Last Tuesday morning, a PDF version of the January 30, 1983(!) issue of ‘Arcade Express – The Bi-weekly Electronic Games Newsletter’ arrived in my inbox. It made for good reading and brought me back to the days of my youth when I burned numerous hours and brain cells playing Intellivision, Atari and Commodore machines. I had access to two devices – one that sat in my family room (an Intellivision) and one that sat in a pal’s basement (an Atari 2600). My kids have access to much more – there are numerous devices at their fingertips; including a PS3, Nintendo DS, a MAC mini and my wife’s iPhone. Most of their friends are in similar circumstances.

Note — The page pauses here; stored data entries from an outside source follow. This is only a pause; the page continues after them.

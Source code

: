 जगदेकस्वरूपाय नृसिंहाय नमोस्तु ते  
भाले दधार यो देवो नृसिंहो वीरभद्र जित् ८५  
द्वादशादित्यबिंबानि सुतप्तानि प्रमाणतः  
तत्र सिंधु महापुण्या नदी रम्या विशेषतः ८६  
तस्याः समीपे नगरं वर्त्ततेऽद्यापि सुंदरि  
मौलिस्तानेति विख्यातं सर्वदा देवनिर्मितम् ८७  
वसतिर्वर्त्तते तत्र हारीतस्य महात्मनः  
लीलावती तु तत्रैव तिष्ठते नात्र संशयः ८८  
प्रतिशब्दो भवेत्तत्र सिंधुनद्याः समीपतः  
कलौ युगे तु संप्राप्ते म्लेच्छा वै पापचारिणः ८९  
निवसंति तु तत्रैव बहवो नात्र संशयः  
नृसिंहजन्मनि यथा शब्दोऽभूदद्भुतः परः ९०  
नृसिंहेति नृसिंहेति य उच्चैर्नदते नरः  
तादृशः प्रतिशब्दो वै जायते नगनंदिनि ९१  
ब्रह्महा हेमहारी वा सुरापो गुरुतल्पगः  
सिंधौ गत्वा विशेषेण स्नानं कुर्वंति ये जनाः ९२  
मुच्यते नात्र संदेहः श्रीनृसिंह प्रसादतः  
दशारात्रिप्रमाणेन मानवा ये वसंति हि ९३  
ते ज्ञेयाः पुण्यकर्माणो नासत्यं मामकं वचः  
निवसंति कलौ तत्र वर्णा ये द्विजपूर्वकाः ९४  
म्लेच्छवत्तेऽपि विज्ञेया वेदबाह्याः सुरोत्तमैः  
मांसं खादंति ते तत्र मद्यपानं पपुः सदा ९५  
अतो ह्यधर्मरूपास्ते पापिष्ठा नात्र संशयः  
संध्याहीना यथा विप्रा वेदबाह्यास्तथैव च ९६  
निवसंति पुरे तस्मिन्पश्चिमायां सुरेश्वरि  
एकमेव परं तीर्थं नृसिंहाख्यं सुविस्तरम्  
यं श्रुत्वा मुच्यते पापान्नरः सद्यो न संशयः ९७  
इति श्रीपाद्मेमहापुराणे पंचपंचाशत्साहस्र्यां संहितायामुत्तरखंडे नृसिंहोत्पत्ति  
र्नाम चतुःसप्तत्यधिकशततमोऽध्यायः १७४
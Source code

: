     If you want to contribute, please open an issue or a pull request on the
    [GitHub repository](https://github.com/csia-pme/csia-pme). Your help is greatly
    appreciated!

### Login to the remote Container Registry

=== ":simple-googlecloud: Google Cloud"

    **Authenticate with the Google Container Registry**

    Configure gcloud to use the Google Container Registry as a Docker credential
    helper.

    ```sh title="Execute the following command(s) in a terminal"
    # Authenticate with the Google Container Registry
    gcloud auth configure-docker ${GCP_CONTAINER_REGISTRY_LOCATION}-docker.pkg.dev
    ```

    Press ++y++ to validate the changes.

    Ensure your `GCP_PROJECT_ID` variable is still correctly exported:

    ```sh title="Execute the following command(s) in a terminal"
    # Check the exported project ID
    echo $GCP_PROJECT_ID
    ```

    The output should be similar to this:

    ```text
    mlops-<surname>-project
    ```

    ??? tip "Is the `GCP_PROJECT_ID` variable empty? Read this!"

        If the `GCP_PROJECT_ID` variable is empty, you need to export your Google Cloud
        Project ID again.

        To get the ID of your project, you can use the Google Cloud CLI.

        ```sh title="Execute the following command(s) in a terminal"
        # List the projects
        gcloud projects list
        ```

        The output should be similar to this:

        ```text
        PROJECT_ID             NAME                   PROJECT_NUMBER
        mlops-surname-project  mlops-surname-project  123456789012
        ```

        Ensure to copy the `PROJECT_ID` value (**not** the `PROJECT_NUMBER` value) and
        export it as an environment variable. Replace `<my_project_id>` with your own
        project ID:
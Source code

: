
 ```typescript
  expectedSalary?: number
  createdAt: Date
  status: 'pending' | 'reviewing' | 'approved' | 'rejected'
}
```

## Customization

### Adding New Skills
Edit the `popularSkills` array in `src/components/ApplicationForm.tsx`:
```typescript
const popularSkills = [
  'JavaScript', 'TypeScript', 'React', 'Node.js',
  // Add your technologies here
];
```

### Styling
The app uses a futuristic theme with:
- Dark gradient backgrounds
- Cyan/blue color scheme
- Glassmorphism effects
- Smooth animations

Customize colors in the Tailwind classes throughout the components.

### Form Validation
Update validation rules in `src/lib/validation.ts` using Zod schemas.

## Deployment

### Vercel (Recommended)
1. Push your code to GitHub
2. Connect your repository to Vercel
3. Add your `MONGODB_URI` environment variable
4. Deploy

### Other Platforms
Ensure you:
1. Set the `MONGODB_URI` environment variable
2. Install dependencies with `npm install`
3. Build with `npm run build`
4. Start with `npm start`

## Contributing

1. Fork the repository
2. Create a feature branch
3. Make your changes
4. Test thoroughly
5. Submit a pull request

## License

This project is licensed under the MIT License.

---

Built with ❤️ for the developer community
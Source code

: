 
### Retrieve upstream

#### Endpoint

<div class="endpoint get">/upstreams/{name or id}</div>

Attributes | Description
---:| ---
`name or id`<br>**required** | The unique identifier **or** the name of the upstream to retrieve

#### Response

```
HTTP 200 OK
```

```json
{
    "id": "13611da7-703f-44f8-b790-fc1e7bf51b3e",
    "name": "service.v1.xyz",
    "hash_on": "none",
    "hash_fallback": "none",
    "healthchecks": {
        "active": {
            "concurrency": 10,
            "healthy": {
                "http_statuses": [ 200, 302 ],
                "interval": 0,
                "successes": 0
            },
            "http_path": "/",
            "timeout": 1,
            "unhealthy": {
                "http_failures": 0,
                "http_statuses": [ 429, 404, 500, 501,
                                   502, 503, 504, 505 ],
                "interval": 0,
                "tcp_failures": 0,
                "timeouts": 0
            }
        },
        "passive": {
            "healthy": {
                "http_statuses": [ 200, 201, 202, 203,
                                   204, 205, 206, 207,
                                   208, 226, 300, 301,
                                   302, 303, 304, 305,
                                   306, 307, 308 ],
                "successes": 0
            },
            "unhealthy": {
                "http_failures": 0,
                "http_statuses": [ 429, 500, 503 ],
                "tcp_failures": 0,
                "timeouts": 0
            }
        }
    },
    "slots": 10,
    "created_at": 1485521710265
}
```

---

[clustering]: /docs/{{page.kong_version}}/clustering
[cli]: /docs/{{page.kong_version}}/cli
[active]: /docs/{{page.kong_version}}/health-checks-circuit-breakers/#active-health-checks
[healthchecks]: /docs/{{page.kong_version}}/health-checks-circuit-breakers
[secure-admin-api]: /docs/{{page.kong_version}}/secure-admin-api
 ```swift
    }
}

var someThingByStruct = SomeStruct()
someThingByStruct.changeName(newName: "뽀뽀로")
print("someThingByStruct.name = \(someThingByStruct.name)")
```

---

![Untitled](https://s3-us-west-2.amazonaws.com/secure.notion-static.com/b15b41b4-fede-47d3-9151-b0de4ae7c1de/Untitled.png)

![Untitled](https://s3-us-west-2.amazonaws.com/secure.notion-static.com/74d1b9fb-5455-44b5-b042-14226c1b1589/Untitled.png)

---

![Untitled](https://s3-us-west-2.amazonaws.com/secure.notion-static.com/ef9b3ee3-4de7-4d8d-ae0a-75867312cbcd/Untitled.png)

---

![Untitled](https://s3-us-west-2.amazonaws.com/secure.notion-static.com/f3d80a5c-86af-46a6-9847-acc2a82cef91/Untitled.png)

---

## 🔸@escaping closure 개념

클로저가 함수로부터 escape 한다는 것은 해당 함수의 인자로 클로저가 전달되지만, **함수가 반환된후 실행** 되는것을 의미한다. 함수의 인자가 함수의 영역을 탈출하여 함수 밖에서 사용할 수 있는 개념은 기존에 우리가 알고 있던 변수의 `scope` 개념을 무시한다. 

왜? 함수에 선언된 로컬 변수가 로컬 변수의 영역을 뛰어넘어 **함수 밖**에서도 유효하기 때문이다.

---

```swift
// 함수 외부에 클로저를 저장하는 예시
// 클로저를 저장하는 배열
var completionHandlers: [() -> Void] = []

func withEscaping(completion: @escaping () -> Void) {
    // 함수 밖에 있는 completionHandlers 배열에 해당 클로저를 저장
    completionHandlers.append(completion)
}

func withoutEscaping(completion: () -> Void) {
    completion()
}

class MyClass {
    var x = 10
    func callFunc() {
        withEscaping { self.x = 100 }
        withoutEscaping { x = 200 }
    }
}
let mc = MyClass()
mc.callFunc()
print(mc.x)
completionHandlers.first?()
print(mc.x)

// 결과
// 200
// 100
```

A quick comparison is in order:
| Device | RAM | Processor |
|---|---|---|
| Vic 20 | 5 KB | 1.1 MHz |
| Intellivision | 11 KB | 894 KHz |
| Atari 2600 | .125 KB | 1.19 MHz |
| Nintendo DS | 4 MB | Two ARM Processors: 67 MHz and 33 MHz |
| PS3 | 256 MB DRAM 156 MB Video |
Seven cores @3.2 GHZ |
| iPhone 3GS | 256 MB eDRAM | 600 MHz |
| MAC Mini | 2 GB | Two cores @1.66 GHz |
Processing power aside, I think that the more important thing to consider is the fact that we are approaching ubiquity for a number of devices in North America. Most people have access to the internet, most people have access to mobile phones (and more and more of them have access to smartphone like the iPhone or an Android device) and most people have access to a dedicated game device. Western Europe and parts of Asia (Japan and Korea) are the same and the rest of Asia is soon to follow, and will be the beneficiary of the tremendous innovation that is happening today. There is a lot of room for growth and maybe not a whole lot of clarity around what that next generation of devices and games will look like (I predict 3D, AI driven games played with a dedicated gaming chip implanted in your cortex).
The last page of the ‘Arcade Express’ newsletter detailed the honor roll of ‘The Nation’s Highest Scores’. Softlayer’s own Jeff Reinis was the top Arcade Game player for Pac-Man. His record was 15,676,420. I wonder how many hours of continuous game playing that is?